En simplifiant, en matière d'énergie, je vois un monde à trois vitesses. D'abord, le monde émergent, qui a soif d'énergie pour accompagner la croissance économique : sans croissance de l'offre énergétique, il n'y a pas de croissance économique. Nous y participons dans les domaines de l'électricité et du gaz. GDF Suez est présent pour un tiers de son chiffre d'affaires – de l'ordre de 100 milliards d'euros – dans l'électricité, pour un tiers dans le gaz et pour un tiers dans les services, notamment d'efficacité énergétique. Même si la vente de gaz en France est importante, puisqu'elle représente 10 % de notre chiffre d'affaires, notre activité est très diversifiée. Les besoins du monde émergent sont autant quantitatifs que qualitatifs, c'est-à-dire qu'ils doivent être satisfaits par des modes de production adaptés faisant intervenir davantage de renouvelables. La majorité des productions d'énergie renouvelable dans le monde viendra du monde émergent.

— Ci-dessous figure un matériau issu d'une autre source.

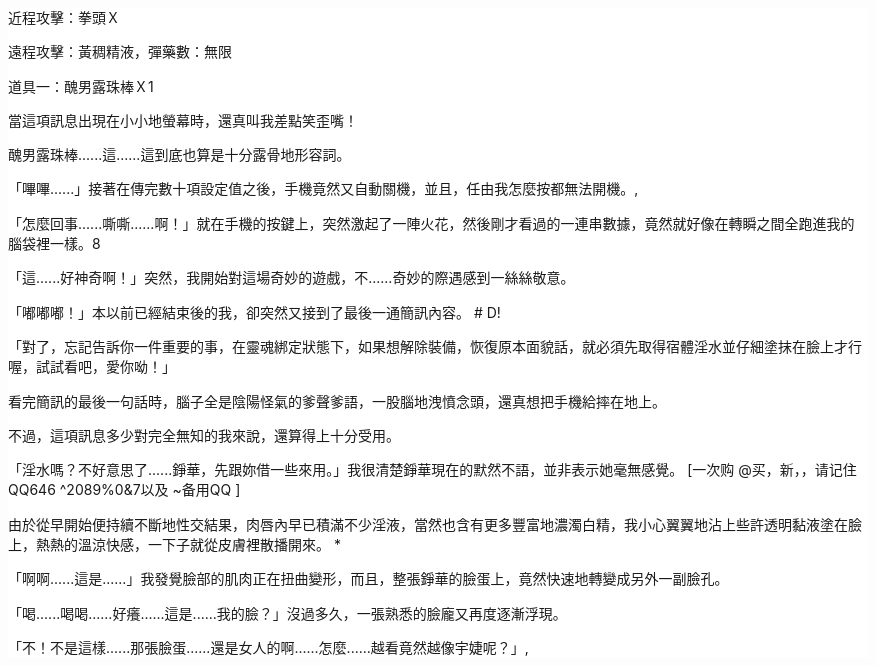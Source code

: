 

近程攻擊：拳頭Ｘ



遠程攻擊：黃稠精液，彈藥數：無限



道具一：醜男露珠棒Ｘ1





當這項訊息出現在小小地螢幕時，還真叫我差點笑歪嘴！





醜男露珠棒......這......這到底也算是十分露骨地形容詞。



「嗶嗶......」接著在傳完數十項設定值之後，手機竟然又自動關機，並且，任由我怎麼按都無法開機。,



「怎麼回事......嘶嘶......啊！」就在手機的按鍵上，突然激起了一陣火花，然後剛才看過的一連串數據，竟然就好像在轉瞬之間全跑進我的腦袋裡一樣。8



「這......好神奇啊！」突然，我開始對這場奇妙的遊戲，不......奇妙的際遇感到一絲絲敬意。



「嘟嘟嘟！」本以前已經結束後的我，卻突然又接到了最後一通簡訊內容。 # D!





「對了，忘記告訴你一件重要的事，在靈魂綁定狀態下，如果想解除裝備，恢復原本面貌話，就必須先取得宿體淫水並仔細塗抹在臉上才行喔，試試看吧，愛你呦！」





看完簡訊的最後一句話時，腦子全是陰陽怪氣的爹聲爹語，一股腦地洩憤念頭，還真想把手機給摔在地上。



不過，這項訊息多少對完全無知的我來說，還算得上十分受用。





「淫水嗎？不好意思了......錚華，先跟妳借一些來用。」我很清楚錚華現在的默然不語，並非表示她毫無感覺。 [一次购 @买，新，，请记住QQ646 ^2089%0&7以及 ~备用QQ ]



由於從早開始便持續不斷地性交結果，肉唇內早已積滿不少淫液，當然也含有更多豐富地濃濁白精，我小心翼翼地沾上些許透明黏液塗在臉上，熱熱的溫涼快感，一下子就從皮膚裡散播開來。 *





「啊啊......這是......」我發覺臉部的肌肉正在扭曲變形，而且，整張錚華的臉蛋上，竟然快速地轉變成另外一副臉孔。



「喝......喝喝......好癢......這是......我的臉？」沒過多久，一張熟悉的臉龐又再度逐漸浮現。



「不！不是這樣......那張臉蛋......還是女人的啊......怎麼......越看竟然越像宇婕呢？」,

Ensuite, l'univers nord-américain, qui est aujourd'hui transformé par le gaz de schiste, demain peut-être par le pétrole de schiste. Les Américains disposent maintenant d'un gaz abondant et bon marché, grâce auquel est également produite de l'électricité abondante et bon marché, ce qui exclut dorénavant la production à base charbon. Dès lors, celui-ci est exporté à bas prix en Europe, entraînant la substitution exactement inverse. Alors qu'aux États-Unis l'élimination du charbon par le gaz a pour effet de faire baisser les émissions de CO2, l'Europe connaît le phénomène contraire.

En Europe, enfin, la transformation du monde de l'énergie, entamée depuis quinze ans, a connu une accélération depuis quelques années. Cette transformation est spectaculaire sous l'effet de ce que j'appelle les quatre « D » : dérégulation, décentralisation, digitalisation et déclin de la consommation.

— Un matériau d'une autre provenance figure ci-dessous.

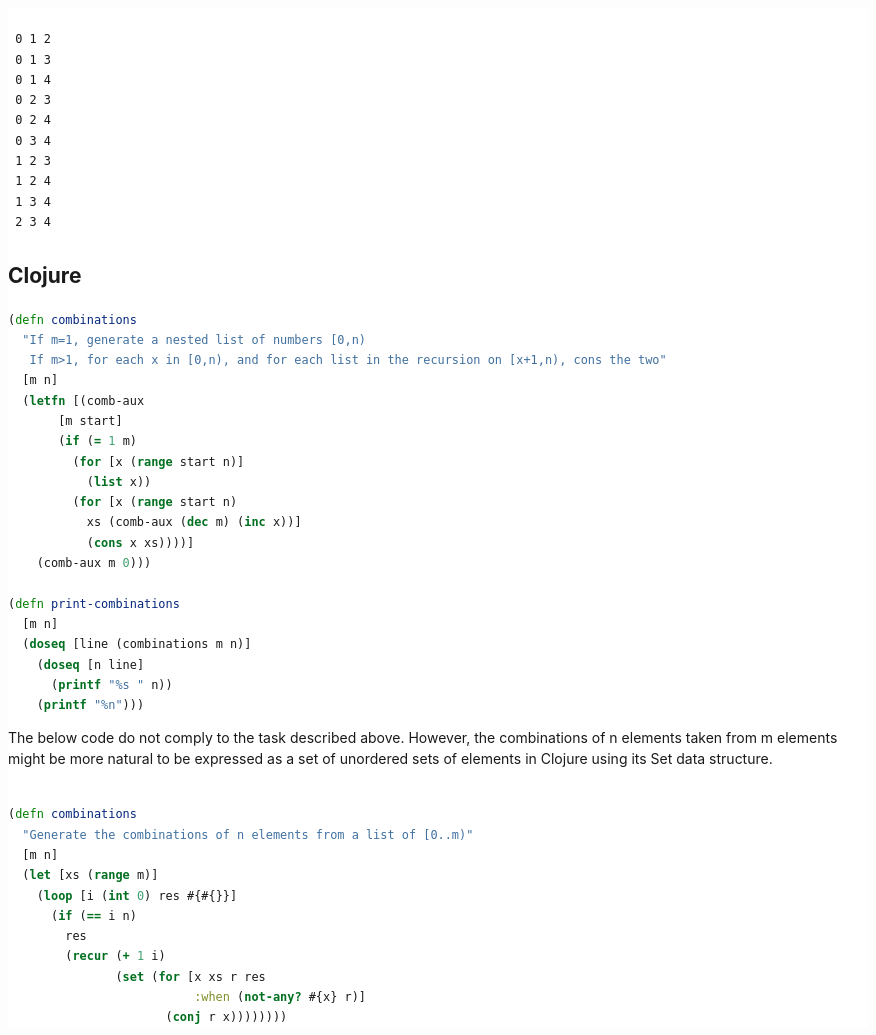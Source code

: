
 ```txt

 0 1 2
 0 1 3
 0 1 4
 0 2 3
 0 2 4
 0 3 4
 1 2 3
 1 2 4
 1 3 4
 2 3 4

```



## Clojure


```clojure
(defn combinations
  "If m=1, generate a nested list of numbers [0,n)
   If m>1, for each x in [0,n), and for each list in the recursion on [x+1,n), cons the two"
  [m n]
  (letfn [(comb-aux
	   [m start]
	   (if (= 1 m)
	     (for [x (range start n)]
	       (list x))
	     (for [x (range start n)
		   xs (comb-aux (dec m) (inc x))]
	       (cons x xs))))]
    (comb-aux m 0)))

(defn print-combinations
  [m n]
  (doseq [line (combinations m n)]
    (doseq [n line]
      (printf "%s " n))
    (printf "%n")))
```


The below code do not comply to the task described above. However, the combinations of n elements taken from m elements might be more natural to be expressed as a set of unordered sets of elements in Clojure using its Set data structure.


```clojure

(defn combinations
  "Generate the combinations of n elements from a list of [0..m)"
  [m n]
  (let [xs (range m)]
    (loop [i (int 0) res #{#{}}]
      (if (== i n)
        res
        (recur (+ 1 i)
               (set (for [x xs r res
                          :when (not-any? #{x} r)]
                      (conj r x))))))))

```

La dérégulation a amené la fin juridique des systèmes anciens de monopole.

La décentralisation découle des nouvelles technologies de production de l'électricité, notamment des énergies renouvelables. Le monde ancien des grandes unités très centralisées, gérées par un acteur unique, a fait place à des modes de production de plus petite dimension, beaucoup plus répartis sur le territoire et beaucoup plus proches des consommateurs. Le rapport à l'énergie change aussi. Autrefois, les gens faisaient preuve d'une grande indifférence vis-à-vis du mode de production de l'électricité. Je me souviens d'un sondage effectué il y a quelques années auprès d'Américains de la rue. À la question « d'où vient l'électricité ? », ils étaient plus de 50 % à répondre : de la prise de courant dans le mur ! C'est dire s'ils faisaient peu de cas de ce qui se passait de l'autre côté du mur. Aujourd'hui, le public veut savoir si l'électricité est nucléaire ou verte ; certains veulent la produire eux-mêmes avec de petites unités éoliennes ou solaires, de la micro-cogénération, de la micro-géothermie ou encore de la biomasse. Cette décentralisation de la distribution d'énergie sur le territoire amène très naturellement les collectivités territoriales à vouloir jouer un rôle plus actif dans la gestion de cette énergie.

Pardonnez-moi de recourir à un anglicisme pour désigner mon troisième « D » : la digitalisation – la numérisation en français. Les technologies numériques s'appliquent désormais complètement à l'énergie avec les compteurs intelligents que sont Linky pour l'électricité ou Gazpar pour le gaz, les capteurs ou les réseaux intelligents. En matière de gestion des consommations, notamment dans la correspondance entre consommations intermittentes et productions intermittentes, le numérique va révolutionner les usages.

Enfin, le déclin de la consommation. Alors qu'elle était en constante augmentation depuis la guerre, la consommation d'électricité et de gaz a amorcé une diminution depuis 2008-2009, d'une part, en raison de la faible croissance économique, voire de la décroissance, d'autre part en raison des gains en efficacité énergétique et des économies d'énergie réalisés. À croissance économique zéro, on attend une demande en baisse d'un ou deux points en matière d'énergie. C'est en tout cas ce qu'on constate pour l'électricité et le gaz depuis 2008. C'est donc un monde nouveau que cette Europe dans laquelle la commodité elle-même est en mode de décroissance.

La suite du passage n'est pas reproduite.